[[ RECORD SET, beginning ]]
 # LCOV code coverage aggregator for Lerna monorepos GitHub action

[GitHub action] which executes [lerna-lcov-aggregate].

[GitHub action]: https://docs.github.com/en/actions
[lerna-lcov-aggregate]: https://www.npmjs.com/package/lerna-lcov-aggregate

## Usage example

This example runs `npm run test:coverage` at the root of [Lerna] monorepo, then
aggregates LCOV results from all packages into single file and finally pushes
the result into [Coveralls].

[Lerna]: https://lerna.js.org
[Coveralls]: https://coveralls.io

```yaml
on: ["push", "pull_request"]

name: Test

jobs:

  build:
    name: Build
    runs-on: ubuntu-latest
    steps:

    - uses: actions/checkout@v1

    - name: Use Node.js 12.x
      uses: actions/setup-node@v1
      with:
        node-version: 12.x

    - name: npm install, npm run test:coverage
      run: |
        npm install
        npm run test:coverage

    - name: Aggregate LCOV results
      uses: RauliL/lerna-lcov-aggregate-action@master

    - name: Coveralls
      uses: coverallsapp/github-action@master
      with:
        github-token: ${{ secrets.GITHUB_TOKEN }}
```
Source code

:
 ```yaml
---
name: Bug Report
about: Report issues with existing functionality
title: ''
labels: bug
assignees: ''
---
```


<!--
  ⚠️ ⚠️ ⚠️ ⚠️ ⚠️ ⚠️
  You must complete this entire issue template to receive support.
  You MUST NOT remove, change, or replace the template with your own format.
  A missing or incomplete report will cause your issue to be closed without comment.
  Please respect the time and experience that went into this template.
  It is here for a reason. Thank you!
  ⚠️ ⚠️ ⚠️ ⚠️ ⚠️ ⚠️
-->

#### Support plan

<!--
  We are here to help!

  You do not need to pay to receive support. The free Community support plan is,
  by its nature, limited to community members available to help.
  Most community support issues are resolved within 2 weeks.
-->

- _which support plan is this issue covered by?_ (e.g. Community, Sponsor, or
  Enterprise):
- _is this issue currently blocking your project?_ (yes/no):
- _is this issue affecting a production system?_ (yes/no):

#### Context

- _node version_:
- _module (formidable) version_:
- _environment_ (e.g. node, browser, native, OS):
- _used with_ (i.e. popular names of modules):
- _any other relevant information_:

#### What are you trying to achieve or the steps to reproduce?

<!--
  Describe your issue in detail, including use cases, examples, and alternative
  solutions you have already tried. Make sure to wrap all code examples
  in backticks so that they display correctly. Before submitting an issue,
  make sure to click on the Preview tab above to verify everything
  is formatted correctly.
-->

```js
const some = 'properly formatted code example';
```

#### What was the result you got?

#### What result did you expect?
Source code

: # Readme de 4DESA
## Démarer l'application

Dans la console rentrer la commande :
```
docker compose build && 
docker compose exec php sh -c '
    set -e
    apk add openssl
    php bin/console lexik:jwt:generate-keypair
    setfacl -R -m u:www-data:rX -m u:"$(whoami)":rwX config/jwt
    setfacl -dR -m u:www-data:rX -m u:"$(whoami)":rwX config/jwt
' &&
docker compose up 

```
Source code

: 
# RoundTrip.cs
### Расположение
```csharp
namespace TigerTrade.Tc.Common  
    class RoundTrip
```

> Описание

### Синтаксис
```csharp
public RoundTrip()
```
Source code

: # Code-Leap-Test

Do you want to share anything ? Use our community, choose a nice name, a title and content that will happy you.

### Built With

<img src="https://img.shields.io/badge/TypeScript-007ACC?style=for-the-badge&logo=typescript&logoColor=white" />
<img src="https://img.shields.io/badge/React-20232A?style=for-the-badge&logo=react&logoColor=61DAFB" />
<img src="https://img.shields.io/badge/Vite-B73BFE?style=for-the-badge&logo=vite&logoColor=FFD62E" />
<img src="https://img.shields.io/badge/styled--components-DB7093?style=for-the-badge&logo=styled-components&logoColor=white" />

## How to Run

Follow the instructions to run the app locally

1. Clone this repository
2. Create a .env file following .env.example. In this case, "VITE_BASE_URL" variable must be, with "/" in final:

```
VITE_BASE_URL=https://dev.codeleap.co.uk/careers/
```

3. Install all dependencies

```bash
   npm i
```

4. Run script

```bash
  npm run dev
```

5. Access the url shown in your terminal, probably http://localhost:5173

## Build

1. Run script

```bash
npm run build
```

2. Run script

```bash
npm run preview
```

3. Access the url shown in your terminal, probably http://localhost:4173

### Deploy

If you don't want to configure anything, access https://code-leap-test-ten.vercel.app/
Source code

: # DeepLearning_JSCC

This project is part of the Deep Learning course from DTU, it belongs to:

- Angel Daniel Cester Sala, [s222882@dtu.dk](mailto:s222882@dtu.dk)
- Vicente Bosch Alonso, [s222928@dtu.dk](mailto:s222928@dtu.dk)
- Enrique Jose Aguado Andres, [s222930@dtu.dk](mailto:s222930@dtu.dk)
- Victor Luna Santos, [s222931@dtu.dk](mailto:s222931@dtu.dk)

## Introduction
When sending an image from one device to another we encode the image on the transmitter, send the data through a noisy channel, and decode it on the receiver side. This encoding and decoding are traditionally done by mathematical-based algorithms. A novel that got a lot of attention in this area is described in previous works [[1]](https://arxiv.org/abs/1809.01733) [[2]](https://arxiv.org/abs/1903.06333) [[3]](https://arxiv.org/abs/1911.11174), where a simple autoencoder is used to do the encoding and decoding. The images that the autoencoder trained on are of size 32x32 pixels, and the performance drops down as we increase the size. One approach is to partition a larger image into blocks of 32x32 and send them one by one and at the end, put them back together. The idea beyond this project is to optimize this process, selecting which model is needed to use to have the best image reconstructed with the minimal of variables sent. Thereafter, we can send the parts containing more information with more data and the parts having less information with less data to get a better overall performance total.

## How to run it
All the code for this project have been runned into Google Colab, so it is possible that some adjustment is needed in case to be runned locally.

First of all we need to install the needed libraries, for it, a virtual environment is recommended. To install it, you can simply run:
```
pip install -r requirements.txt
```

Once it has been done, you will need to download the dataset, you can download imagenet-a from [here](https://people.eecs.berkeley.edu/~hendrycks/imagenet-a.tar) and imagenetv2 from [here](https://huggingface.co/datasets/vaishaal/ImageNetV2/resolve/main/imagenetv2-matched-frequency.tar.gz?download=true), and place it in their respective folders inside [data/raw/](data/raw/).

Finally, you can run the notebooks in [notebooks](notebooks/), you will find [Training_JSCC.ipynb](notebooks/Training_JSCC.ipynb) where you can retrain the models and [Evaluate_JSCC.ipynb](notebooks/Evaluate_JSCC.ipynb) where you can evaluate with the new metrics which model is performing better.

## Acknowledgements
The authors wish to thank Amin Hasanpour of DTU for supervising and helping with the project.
[[ RECORD SET, end ]]
Retype all of the entries. Keep each one exactly as written.

 # LCOV code coverage aggregator for Lerna monorepos GitHub action

[GitHub action] which executes [lerna-lcov-aggregate].

[GitHub action]: https://docs.github.com/en/actions
[lerna-lcov-aggregate]: https://www.npmjs.com/package/lerna-lcov-aggregate

## Usage example

This example runs `npm run test:coverage` at the root of [Lerna] monorepo, then
aggregates LCOV results from all packages into single file and finally pushes
the result into [Coveralls].

[Lerna]: https://lerna.js.org
[Coveralls]: https://coveralls.io

```yaml
on: ["push", "pull_request"]

name: Test

jobs:

  build:
    name: Build
    runs-on: ubuntu-latest
    steps:

    - uses: actions/checkout@v1

    - name: Use Node.js 12.x
      uses: actions/setup-node@v1
      with:
        node-version: 12.x

    - name: npm install, npm run test:coverage
      run: |
        npm install
        npm run test:coverage

    - name: Aggregate LCOV results
      uses: RauliL/lerna-lcov-aggregate-action@master

    - name: Coveralls
      uses: coverallsapp/github-action@master
      with:
        github-token: ${{ secrets.GITHUB_TOKEN }}
```
Source code

:
 ```yaml
---
name: Bug Report
about: Report issues with existing functionality
title: ''
labels: bug
assignees: ''
---
```


<!--
  ⚠️ ⚠️ ⚠️ ⚠️ ⚠️ ⚠️
  You must complete this entire issue template to receive support.
  You MUST NOT remove, change, or replace the template with your own format.
  A missing or incomplete report will cause your issue to be closed without comment.
  Please respect the time and experience that went into this template.
  It is here for a reason. Thank you!
  ⚠️ ⚠️ ⚠️ ⚠️ ⚠️ ⚠️
-->

#### Support plan

<!--
  We are here to help!

  You do not need to pay to receive support. The free Community support plan is,
  by its nature, limited to community members available to help.
  Most community support issues are resolved within 2 weeks.
-->

- _which support plan is this issue covered by?_ (e.g. Community, Sponsor, or
  Enterprise):
- _is this issue currently blocking your project?_ (yes/no):
- _is this issue affecting a production system?_ (yes/no):

#### Context

- _node version_:
- _module (formidable) version_:
- _environment_ (e.g. node, browser, native, OS):
- _used with_ (i.e. popular names of modules):
- _any other relevant information_:

#### What are you trying to achieve or the steps to reproduce?

<!--
  Describe your issue in detail, including use cases, examples, and alternative
  solutions you have already tried. Make sure to wrap all code examples
  in backticks so that they display correctly. Before submitting an issue,
  make sure to click on the Preview tab above to verify everything
  is formatted correctly.
-->

```js
const some = 'properly formatted code example';
```

#### What was the result you got?

#### What result did you expect?
Source code

: # Readme de 4DESA
## Démarer l'application

Dans la console rentrer la commande :
```
docker compose build && 
docker compose exec php sh -c '
    set -e
    apk add openssl
    php bin/console lexik:jwt:generate-keypair
    setfacl -R -m u:www-data:rX -m u:"$(whoami)":rwX config/jwt
    setfacl -dR -m u:www-data:rX -m u:"$(whoami)":rwX config/jwt
' &&
docker compose up 

```
Source code

: 
# RoundTrip.cs
### Расположение
```csharp
namespace TigerTrade.Tc.Common  
    class RoundTrip
```

> Описание

### Синтаксис
```csharp
public RoundTrip()
```
Source code

: # Code-Leap-Test

Do you want to share anything ? Use our community, choose a nice name, a title and content that will happy you.

### Built With

<img src="https://img.shields.io/badge/TypeScript-007ACC?style=for-the-badge&logo=typescript&logoColor=white" />
<img src="https://img.shields.io/badge/React-20232A?style=for-the-badge&logo=react&logoColor=61DAFB" />
<img src="https://img.shields.io/badge/Vite-B73BFE?style=for-the-badge&logo=vite&logoColor=FFD62E" />
<img src="https://img.shields.io/badge/styled--components-DB7093?style=for-the-badge&logo=styled-components&logoColor=white" />

## How to Run

Follow the instructions to run the app locally

1. Clone this repository
2. Create a .env file following .env.example. In this case, "VITE_BASE_URL" variable must be, with "/" in final:

```
VITE_BASE_URL=https://dev.codeleap.co.uk/careers/
```

3. Install all dependencies

```bash
   npm i
```

4. Run script

```bash
  npm run dev
```

5. Access the url shown in your terminal, probably http://localhost:5173

## Build

1. Run script

```bash
npm run build
```

2. Run script

```bash
npm run preview
```

3. Access the url shown in your terminal, probably http://localhost:4173

### Deploy

If you don't want to configure anything, access https://code-leap-test-ten.vercel.app/
Source code

: # DeepLearning_JSCC

This project is part of the Deep Learning course from DTU, it belongs to:

- Angel Daniel Cester Sala, [s222882@dtu.dk](mailto:s222882@dtu.dk)
- Vicente Bosch Alonso, [s222928@dtu.dk](mailto:s222928@dtu.dk)
- Enrique Jose Aguado Andres, [s222930@dtu.dk](mailto:s222930@dtu.dk)
- Victor Luna Santos, [s222931@dtu.dk](mailto:s222931@dtu.dk)

## Introduction
When sending an image from one device to another we encode the image on the transmitter, send the data through a noisy channel, and decode it on the receiver side. This encoding and decoding are traditionally done by mathematical-based algorithms. A novel that got a lot of attention in this area is described in previous works [[1]](https://arxiv.org/abs/1809.01733) [[2]](https://arxiv.org/abs/1903.06333) [[3]](https://arxiv.org/abs/1911.11174), where a simple autoencoder is used to do the encoding and decoding. The images that the autoencoder trained on are of size 32x32 pixels, and the performance drops down as we increase the size. One approach is to partition a larger image into blocks of 32x32 and send them one by one and at the end, put them back together. The idea beyond this project is to optimize this process, selecting which model is needed to use to have the best image reconstructed with the minimal of variables sent. Thereafter, we can send the parts containing more information with more data and the parts having less information with less data to get a better overall performance total.

## How to run it
All the code for this project have been runned into Google Colab, so it is possible that some adjustment is needed in case to be runned locally.

First of all we need to install the needed libraries, for it, a virtual environment is recommended. To install it, you can simply run:
```
pip install -r requirements.txt
```

Once it has been done, you will need to download the dataset, you can download imagenet-a from [here](https://people.eecs.berkeley.edu/~hendrycks/imagenet-a.tar) and imagenetv2 from [here](https://huggingface.co/datasets/vaishaal/ImageNetV2/resolve/main/imagenetv2-matched-frequency.tar.gz?download=true), and place it in their respective folders inside [data/raw/](data/raw/).

Finally, you can run the notebooks in [notebooks](notebooks/), you will find [Training_JSCC.ipynb](notebooks/Training_JSCC.ipynb) where you can retrain the models and [Evaluate_JSCC.ipynb](notebooks/Evaluate_JSCC.ipynb) where you can evaluate with the new metrics which model is performing better.

## Acknowledgements
The authors wish to thank Amin Hasanpour of DTU for supervising and helping with the project.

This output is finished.